[Stored data entries]
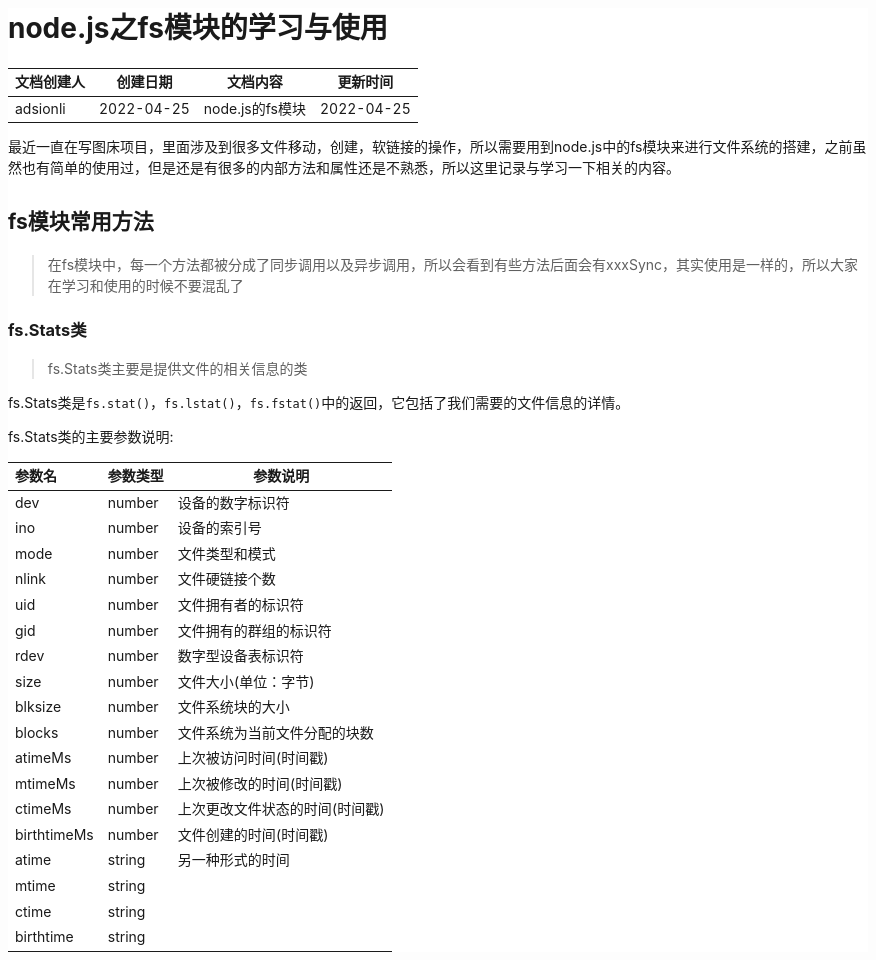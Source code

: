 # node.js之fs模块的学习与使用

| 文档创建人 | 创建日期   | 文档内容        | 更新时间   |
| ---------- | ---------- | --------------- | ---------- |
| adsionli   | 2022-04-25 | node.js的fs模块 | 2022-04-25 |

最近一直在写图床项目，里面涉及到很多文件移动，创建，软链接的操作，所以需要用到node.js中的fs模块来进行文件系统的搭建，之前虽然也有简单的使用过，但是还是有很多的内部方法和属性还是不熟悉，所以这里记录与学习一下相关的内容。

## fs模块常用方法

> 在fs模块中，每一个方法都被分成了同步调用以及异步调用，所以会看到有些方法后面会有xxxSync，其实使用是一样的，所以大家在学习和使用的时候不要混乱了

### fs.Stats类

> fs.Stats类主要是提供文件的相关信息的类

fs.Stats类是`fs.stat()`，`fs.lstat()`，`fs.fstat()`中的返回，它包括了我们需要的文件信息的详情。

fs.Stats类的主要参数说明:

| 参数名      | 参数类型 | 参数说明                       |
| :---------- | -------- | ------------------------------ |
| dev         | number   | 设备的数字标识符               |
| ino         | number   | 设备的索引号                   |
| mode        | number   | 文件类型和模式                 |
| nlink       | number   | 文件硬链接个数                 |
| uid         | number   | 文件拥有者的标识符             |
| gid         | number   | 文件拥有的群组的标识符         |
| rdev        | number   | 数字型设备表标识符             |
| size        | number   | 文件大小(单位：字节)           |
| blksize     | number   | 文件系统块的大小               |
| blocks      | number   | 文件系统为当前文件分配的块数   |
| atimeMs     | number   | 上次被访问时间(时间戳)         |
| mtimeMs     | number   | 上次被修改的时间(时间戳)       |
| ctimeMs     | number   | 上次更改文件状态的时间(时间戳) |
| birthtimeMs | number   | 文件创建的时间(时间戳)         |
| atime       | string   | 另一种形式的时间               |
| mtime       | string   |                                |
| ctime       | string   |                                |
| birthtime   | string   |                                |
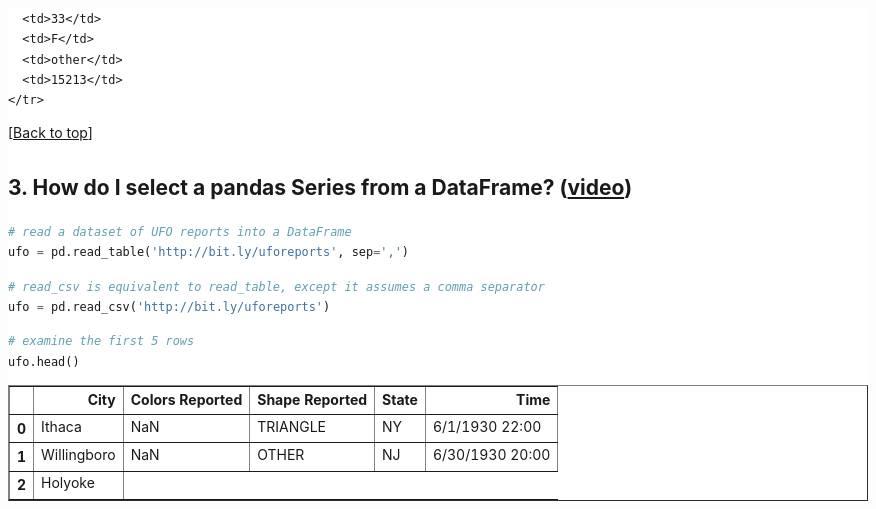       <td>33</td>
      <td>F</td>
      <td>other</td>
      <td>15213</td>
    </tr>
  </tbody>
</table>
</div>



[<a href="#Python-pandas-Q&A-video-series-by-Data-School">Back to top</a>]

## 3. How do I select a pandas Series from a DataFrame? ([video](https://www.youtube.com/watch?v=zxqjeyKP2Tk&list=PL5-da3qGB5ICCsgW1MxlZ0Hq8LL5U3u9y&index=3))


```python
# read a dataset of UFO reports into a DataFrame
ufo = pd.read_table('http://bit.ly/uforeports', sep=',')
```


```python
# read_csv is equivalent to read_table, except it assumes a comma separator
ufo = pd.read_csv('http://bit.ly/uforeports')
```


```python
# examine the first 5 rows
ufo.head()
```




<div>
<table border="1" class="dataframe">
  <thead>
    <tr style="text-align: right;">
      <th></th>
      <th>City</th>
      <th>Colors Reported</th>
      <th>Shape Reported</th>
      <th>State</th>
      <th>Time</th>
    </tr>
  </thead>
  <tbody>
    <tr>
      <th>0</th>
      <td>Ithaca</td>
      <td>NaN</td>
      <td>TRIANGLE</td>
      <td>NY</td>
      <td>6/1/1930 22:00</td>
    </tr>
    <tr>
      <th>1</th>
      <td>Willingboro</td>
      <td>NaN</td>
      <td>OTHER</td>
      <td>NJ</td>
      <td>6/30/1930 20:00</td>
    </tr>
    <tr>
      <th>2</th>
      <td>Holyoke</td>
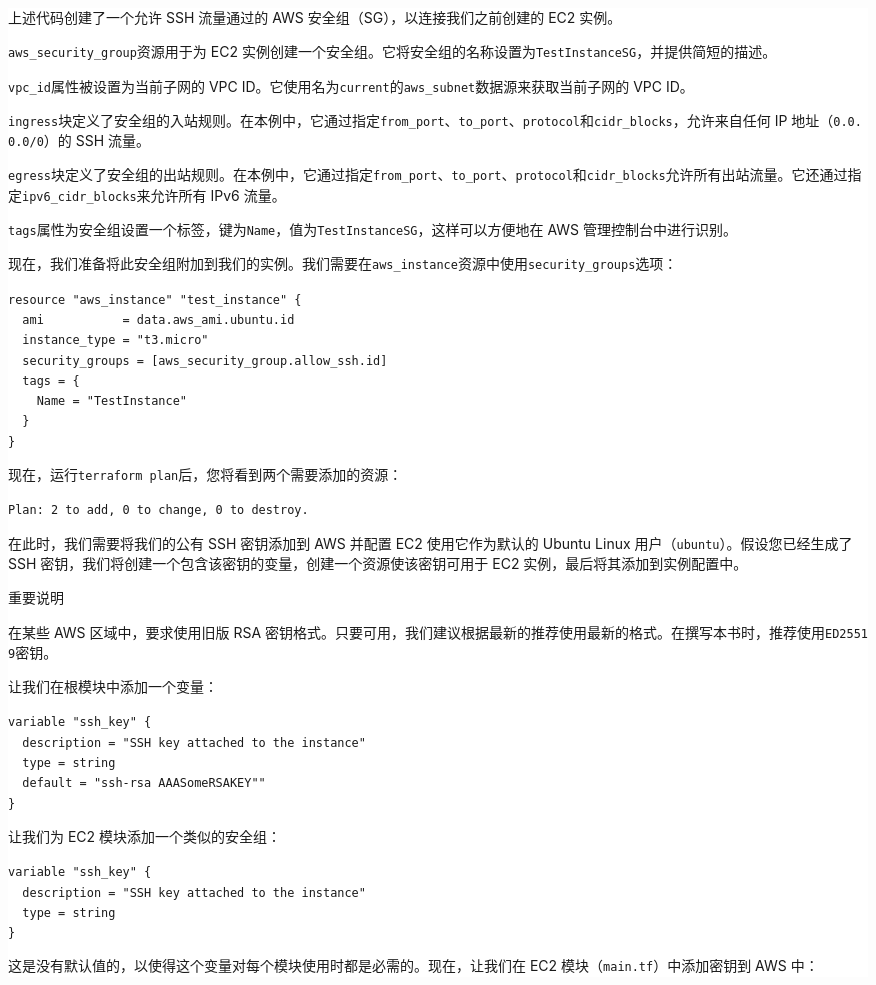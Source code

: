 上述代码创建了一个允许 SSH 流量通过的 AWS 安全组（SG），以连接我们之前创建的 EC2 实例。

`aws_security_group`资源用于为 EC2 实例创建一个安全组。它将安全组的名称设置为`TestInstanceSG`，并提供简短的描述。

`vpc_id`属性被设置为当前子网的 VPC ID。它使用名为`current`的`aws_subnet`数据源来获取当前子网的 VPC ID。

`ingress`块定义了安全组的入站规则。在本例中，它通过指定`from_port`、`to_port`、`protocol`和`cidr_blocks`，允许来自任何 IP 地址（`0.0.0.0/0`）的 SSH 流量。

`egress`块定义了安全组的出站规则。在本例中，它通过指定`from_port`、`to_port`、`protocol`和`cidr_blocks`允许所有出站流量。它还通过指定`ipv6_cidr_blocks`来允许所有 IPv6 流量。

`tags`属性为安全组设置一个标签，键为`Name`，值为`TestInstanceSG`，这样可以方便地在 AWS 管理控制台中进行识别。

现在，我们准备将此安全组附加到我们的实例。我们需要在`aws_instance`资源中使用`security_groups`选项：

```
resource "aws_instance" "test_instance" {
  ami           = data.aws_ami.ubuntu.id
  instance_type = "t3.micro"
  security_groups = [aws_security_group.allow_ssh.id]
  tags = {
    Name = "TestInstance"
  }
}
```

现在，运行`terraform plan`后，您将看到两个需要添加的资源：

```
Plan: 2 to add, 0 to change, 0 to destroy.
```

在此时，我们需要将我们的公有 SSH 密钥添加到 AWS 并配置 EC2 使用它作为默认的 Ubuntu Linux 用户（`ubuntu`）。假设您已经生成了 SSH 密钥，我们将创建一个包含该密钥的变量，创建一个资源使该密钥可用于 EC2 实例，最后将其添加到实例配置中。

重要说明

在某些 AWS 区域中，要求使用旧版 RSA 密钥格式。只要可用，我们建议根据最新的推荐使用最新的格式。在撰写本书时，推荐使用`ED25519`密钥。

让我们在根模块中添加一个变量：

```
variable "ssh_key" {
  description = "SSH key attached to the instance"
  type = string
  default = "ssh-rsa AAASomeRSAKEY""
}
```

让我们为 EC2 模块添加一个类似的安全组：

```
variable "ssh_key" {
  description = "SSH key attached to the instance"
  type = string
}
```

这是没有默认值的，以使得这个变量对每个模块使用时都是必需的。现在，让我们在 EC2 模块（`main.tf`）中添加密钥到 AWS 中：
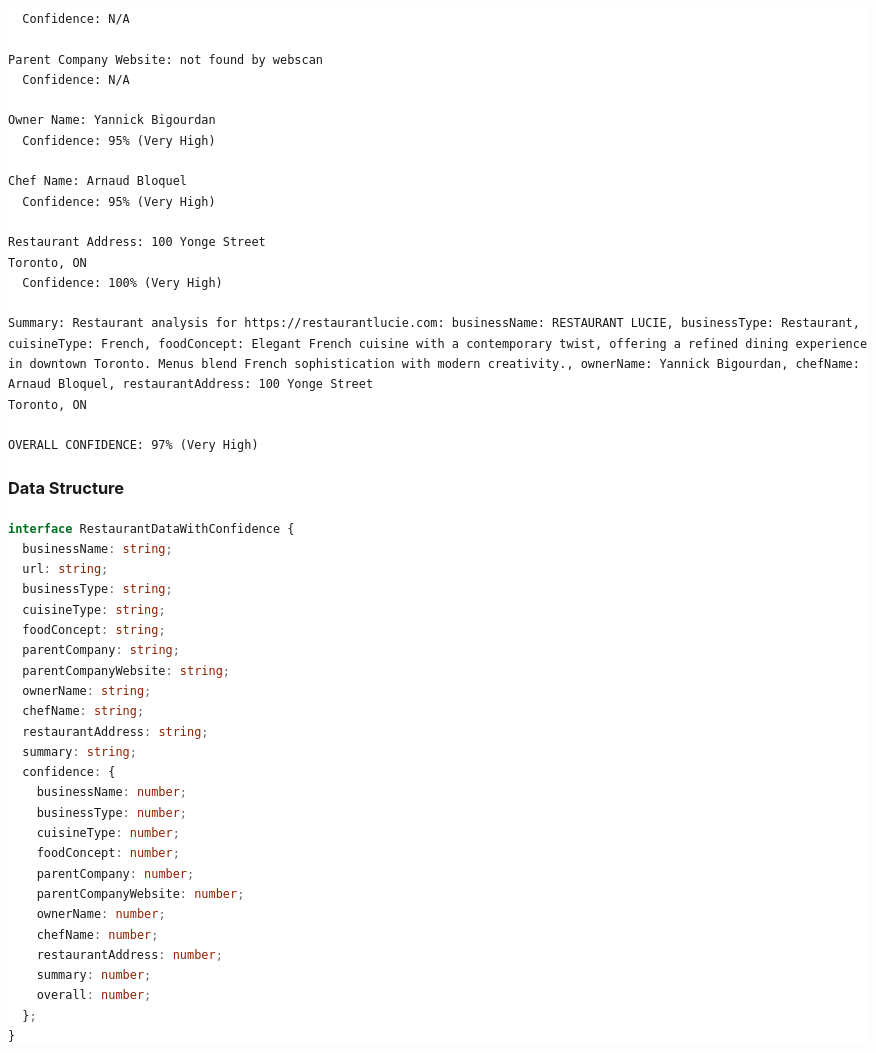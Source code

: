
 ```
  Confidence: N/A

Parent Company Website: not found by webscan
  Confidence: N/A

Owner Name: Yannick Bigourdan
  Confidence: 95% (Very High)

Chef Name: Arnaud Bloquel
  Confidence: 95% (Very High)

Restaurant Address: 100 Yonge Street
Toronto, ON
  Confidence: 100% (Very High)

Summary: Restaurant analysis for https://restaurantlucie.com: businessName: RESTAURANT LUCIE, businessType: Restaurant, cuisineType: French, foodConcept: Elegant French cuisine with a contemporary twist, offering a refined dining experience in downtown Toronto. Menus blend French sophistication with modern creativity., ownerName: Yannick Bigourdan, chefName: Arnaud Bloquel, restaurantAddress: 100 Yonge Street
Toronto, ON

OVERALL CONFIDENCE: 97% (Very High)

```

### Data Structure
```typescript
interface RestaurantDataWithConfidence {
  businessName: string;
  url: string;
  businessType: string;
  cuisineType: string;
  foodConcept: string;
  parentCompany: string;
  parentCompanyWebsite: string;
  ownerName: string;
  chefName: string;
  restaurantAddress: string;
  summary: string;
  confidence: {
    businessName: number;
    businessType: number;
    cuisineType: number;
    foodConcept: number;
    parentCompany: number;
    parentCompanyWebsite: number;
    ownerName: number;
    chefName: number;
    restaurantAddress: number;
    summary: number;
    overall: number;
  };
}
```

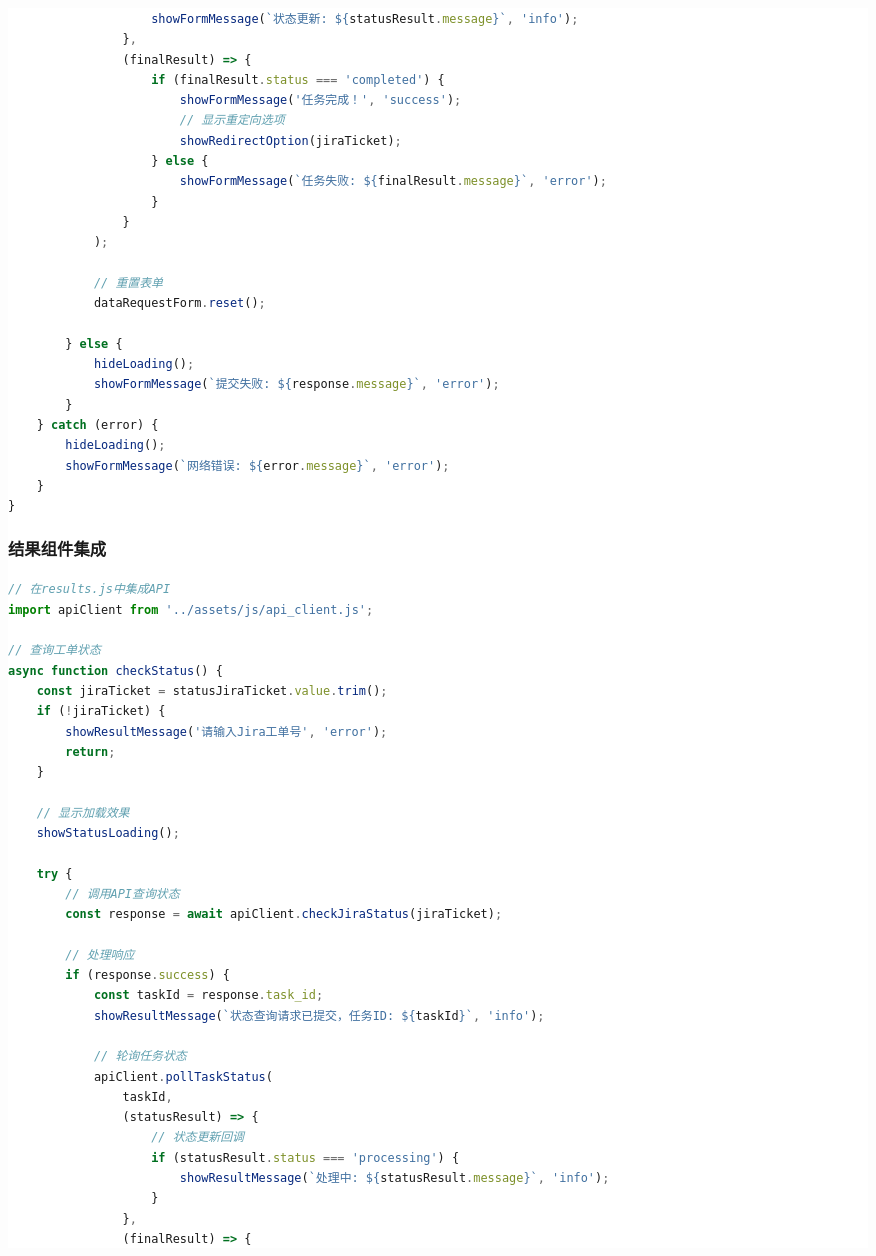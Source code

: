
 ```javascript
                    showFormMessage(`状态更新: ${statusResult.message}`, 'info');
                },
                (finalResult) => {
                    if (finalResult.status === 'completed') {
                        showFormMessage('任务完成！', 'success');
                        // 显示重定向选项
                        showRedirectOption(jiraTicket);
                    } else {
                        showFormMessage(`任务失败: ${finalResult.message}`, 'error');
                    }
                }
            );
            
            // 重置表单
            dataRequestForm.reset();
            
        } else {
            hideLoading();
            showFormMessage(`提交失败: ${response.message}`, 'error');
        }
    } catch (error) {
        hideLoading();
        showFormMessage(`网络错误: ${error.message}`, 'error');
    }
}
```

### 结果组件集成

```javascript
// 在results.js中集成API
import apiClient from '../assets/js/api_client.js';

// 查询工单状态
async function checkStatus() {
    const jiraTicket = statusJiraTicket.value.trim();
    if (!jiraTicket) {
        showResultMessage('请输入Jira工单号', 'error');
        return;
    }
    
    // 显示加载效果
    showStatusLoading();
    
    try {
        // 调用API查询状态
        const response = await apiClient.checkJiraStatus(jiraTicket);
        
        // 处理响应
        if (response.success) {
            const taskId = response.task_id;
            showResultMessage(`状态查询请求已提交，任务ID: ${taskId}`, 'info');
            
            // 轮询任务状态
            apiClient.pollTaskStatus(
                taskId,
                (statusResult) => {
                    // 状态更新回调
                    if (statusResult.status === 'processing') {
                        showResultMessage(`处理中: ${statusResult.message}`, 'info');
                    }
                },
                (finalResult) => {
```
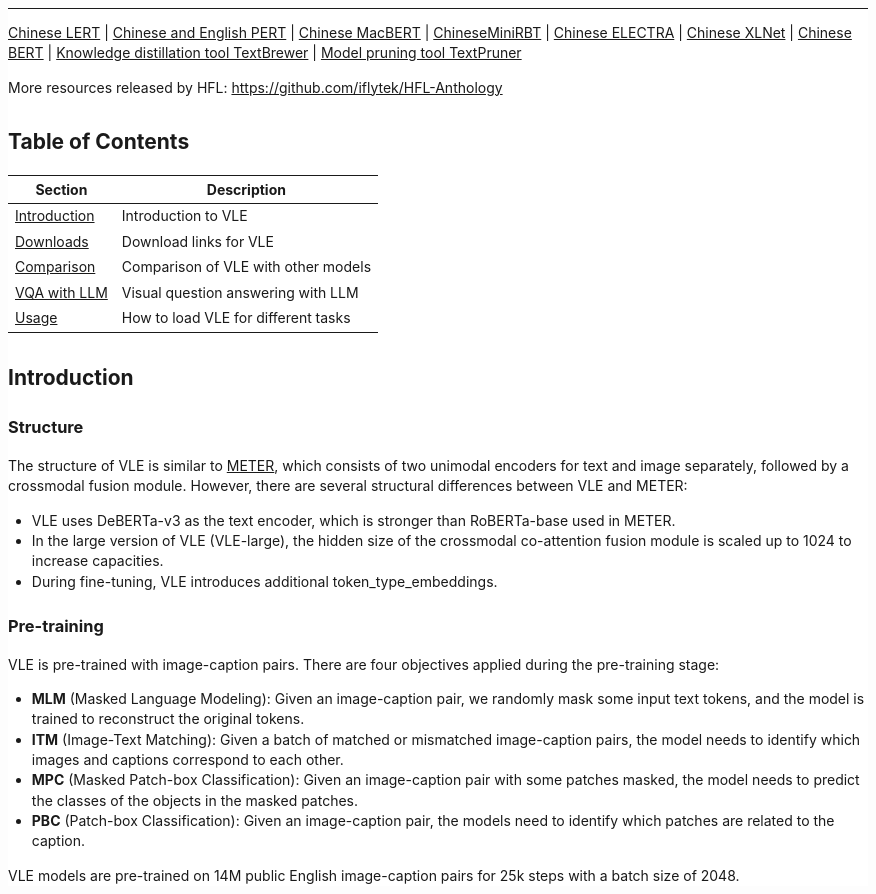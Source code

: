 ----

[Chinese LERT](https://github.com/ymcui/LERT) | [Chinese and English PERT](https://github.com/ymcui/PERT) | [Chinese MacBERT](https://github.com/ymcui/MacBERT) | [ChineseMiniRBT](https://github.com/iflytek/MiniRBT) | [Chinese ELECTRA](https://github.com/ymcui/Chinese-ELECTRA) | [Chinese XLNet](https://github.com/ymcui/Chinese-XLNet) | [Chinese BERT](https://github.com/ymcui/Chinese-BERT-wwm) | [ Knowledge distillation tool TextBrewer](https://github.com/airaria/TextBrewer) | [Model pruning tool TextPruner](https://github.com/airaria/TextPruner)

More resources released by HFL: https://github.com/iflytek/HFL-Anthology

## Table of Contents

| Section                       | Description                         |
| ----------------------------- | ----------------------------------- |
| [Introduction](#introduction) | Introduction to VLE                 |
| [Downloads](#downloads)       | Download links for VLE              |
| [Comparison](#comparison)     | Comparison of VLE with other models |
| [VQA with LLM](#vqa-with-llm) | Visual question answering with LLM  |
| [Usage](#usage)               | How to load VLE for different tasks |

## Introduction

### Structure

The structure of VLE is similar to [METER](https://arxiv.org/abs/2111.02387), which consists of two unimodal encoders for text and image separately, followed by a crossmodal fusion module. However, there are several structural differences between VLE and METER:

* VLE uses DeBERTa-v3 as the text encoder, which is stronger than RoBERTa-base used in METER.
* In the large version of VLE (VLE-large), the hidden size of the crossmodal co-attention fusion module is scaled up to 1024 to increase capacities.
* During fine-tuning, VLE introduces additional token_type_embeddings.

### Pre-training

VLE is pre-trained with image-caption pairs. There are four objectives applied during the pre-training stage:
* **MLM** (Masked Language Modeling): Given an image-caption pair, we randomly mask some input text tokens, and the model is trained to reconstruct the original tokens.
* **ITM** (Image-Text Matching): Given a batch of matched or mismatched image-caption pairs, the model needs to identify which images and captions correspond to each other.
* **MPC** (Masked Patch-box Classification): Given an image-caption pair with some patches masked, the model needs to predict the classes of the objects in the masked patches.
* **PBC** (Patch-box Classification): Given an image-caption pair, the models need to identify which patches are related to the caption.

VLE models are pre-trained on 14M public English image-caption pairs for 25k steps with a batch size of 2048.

Problem details.
Report how many lines of the data hold the string "caption"; give only the number.

Finished task.
6